Rank-Order Tournaments As Optimum Labour Contracts

This paper, which first suggested the idea of tournament theory, looks at performance related pay. Under conventional systems workers are paid a piece rate - an amount of money that relates to their output, rather than the time they input. Tournament theory suggests that workers can be rewarded by their rank in an organization, suggesting why large salaries are given to senior executives; to provide a 'prize' to those who put in enough effort to garner one of the top positions.

The paper invites the reader to consider the lifetime output of a worker at a firm. This output is dictated by two things - chance and skill. The worker can control his lifetime output by investing in skills early on in life,like studying hard at school and getting good qualifications, but a part of that output will be determined by chance. Partakers in the tournament commit their investment early on in life and are unlikely to know each other previously, within the firm they work in, and may not even know each other within the firm. This prevents collusion or cheating in the tournament.

Looking at the tournament in its simplest form, a two player tournament, where there is a prize for the winner and a smaller consolation for the loser. The incentive to win increases as the difference between the losing and winning prize increases, and therefore the investment of the worker is increased as the difference between the winning and losing prizes is increased. It is in the interest of the firm to increase the spread of prizes. However there is a drawback for the firms. As the workers invest more their costs rise. Competing firms could offer a tournament with a lower spread and attract more workers because they would have to invest less. Therefore, there is an optimal prize spread that firms set, high enough to induce investment but low enough so that the investment is not too expensive for the worker. The prize may take the form of extra cash or a promotion - which means more money, as well as entering a higher level of tournament, where the stakes may be higher.

The idea that the prize may be in the form of a promotion explains why presidents are paid significantly more than vice presidents. In one day a Vice-President may be promoted to President of a company and have his pay tripled. Considering piece rates this seems illogical - his output is unlikely to have tripled in one day. But looking at it using tournament theory it seems logical - he has won the tournament and received his prize - presidency.
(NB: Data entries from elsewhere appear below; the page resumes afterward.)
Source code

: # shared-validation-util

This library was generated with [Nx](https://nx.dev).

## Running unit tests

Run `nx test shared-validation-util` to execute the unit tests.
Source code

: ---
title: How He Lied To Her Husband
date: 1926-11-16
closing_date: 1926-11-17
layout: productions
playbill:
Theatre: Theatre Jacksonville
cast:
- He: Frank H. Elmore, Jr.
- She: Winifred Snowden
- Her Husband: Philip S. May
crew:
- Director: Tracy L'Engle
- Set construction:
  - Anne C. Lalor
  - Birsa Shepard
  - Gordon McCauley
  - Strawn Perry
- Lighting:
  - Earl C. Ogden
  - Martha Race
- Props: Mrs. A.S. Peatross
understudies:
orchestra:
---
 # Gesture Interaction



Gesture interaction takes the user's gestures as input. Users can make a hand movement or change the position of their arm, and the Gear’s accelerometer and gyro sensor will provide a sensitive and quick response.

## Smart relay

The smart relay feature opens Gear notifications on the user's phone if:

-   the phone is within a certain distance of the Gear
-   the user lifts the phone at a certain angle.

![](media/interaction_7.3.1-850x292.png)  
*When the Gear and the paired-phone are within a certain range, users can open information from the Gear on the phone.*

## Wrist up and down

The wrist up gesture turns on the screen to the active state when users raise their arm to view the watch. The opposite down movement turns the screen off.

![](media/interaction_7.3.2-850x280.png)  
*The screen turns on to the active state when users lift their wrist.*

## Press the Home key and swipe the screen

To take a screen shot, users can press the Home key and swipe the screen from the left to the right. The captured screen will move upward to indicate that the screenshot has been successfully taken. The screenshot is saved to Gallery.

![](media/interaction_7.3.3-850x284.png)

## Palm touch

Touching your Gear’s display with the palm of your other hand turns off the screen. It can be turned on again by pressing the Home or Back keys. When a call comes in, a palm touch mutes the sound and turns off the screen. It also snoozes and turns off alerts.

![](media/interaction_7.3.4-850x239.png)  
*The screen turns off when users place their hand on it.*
Tournament theory is an efficient way of labour compensation when quantifying output is difficult or expensive, but ranking workers is easy. It is also effective as it provides goals for workers and incentivises hard work so that they may one day attain one of the coveted positions at the top. An advantage to workers over a piece rate would be that in the event of a natural disaster they would preserve their wage as their output would go down in absolute terms but stay the same relative to their colleagues. This means that in times of disaster workers could maintain their wage.